Comme je suis en mode paresse, voici Olivier Norek qui mieux que moi parlera de la genèse de ce livre, qui pour moi devrait être lu massivement ( comme je suis énervée, je dirais même à voix haute aux plus récalcitrants attachés sur leur chaise, oui, c’est l’effet sur moi du confinement, ça… )

Dans ce livre, il est question de la Jungle de Calais, de policiers, de l’un d’entre eux, Bastien Miller, tout nouvellement arrivé avec sa femme dépressive et sa fille ado, Manon et Jade et d’un autre flic, syrien, Adam, qui cherche sa femme et sa fille, Nora et Maya ( avec Monsieur Bou ) dans cette Jungle.

« Il ne pourrait pas sauver son pays. Seules sa femme et sa fille comptaient à présent. Il allait quitter la Syrie par tous les moyens possibles. Et que ceux qui diraient qu’il aurait pu se battre pour aider son peuple aillent se faire foutre. Ou viennent à sa place, dans ce hangar surchauffé, recenser des suicidés aux pieds brûlés et aux dents arrachées. »

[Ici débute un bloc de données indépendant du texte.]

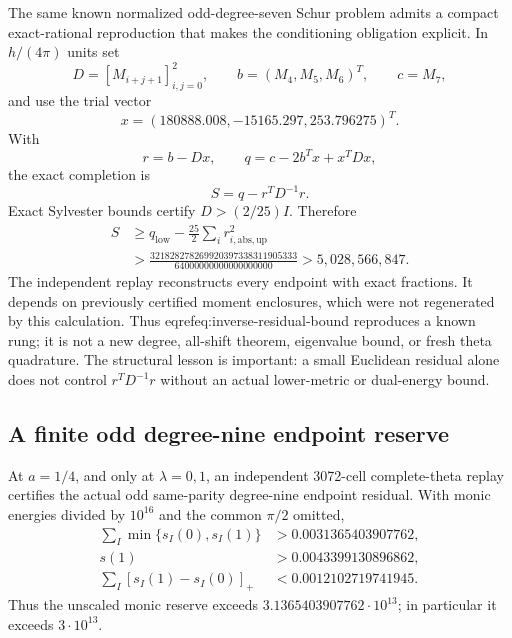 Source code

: \documentclass[11pt]{article}
\theoremstyle{definition}
\theoremstyle{remark}
\begin{document}
The same known normalized odd-degree-seven Schur problem admits a compact
exact-rational reproduction that makes the conditioning obligation explicit.
In $h/(4\pi)$ units set
\begin{equation}
 D=[M_{i+j+1}]_{i,j=0}^{2},\qquad
 b=(M_4,M_5,M_6)^T,\qquad c=M_7,
\end{equation}
and use the trial vector
\begin{equation}
 x=(180888.008,-15165.297,253.796275)^T.
\end{equation}
With
\begin{equation}
 r=b-Dx,\qquad q=c-2b^Tx+x^TDx,
\end{equation}
the exact completion is
\begin{equation}
 S=q-r^TD^{-1}r.
 \label{eq:inverse-residual-completion}
\end{equation}
Exact Sylvester bounds certify $D>(2/25)I$. Therefore
\begin{align}
 S&\ge q_{\mathrm{low}}-\frac{25}{2}
       \sum_i r_{i,\mathrm{abs},\mathrm{up}}^2\nonumber\\
 &>\frac{321828278269920397338311905333}
          {64000000000000000000}
  >5{,}028{,}566{,}847.
 \label{eq:inverse-residual-bound}
\end{align}
The independent replay reconstructs every endpoint with exact fractions. It
depends on previously certified moment enclosures, which were not regenerated
by this calculation. Thus eqref{eq:inverse-residual-bound} reproduces a known
rung; it is not a new degree, all-shift theorem, eigenvalue bound, or fresh
theta quadrature. The structural lesson is important: a small Euclidean
residual alone does not control $r^TD^{-1}r$ without an actual lower-metric or
dual-energy bound.

\subsection{A finite odd degree-nine endpoint reserve}

At $a=1/4$, and only at $\lambda=0,1$, an independent 3072-cell
complete-theta replay certifies the actual odd same-parity degree-nine endpoint
residual. With monic energies divided by $10^{16}$ and the common $\pi/2$
omitted,
\begin{align}
 \sum_I\min\{s_I(0),s_I(1)\}
   &>0.0031365403907762,\nonumber\\
 s(1)&>0.0043399130896862,\nonumber\\
 \sum_I[s_I(1)-s_I(0)]_+
   &<0.0012102719741945.
 \label{eq:odd9-endpoint}
\end{align}
Thus the unscaled monic reserve exceeds
$3.1365403907762\cdot10^{13}$; in particular it exceeds $3\cdot10^{13}$.
\end{document}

Et puis il y a Kilani…dans cet « entre deux mondes » violent, cruel, livré à lui-même et de ce fait livré aux prédateurs.

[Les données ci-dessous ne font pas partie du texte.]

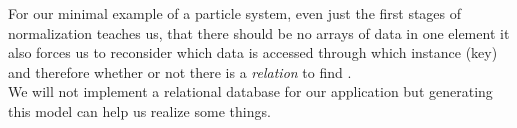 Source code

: \begin{table}[H]
	\parbox{0.5\linewidth}{
		\centering
	}	
	\parbox{0.5\linewidth}{
		\centering
	}

	\caption{Example excerpt of a possible first normalization step for the particle system and how it indicates bad design}
	\label{normalized_ps}
\end{table}
For our minimal example of a particle system, even just the first stages of normalization teaches us, that there should be no arrays of data in one element  it also forces us to reconsider which data is accessed through which instance (key) and therefore whether or not there is a \textit{relation} to find .\\We will not implement a relational database for our application but generating this model can help us realize some things.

« Partout dans le monde, tu trouveras toujours un homme pour profiter de la détresse des autres. »

Les migrants fuient un pays en guerre vers lequel on ne peut décemment pas les renvoyer, mais de l’autre côté, on les empêche d’aller là où ils veulent. C’est une situation de blocage, on va dire. […] Vous croyez aux fantômes, Passaro ?
– Je ne me suis jamais posé la question. Vous parlez des esprits qui hantent les maisons ?
– Exact. Coincés entre la vie terrestre et la vie céleste. Comme bloqués entre deux mondes. Ils me font penser à eux, oui. Des âmes, entre deux mondes… »

Il y est question d’êtres humains et d’abandon. Mais aussi de courage, de fraternité, d’amour.

Un très très beau livre. D’accord avec Joann Sfar, magistral.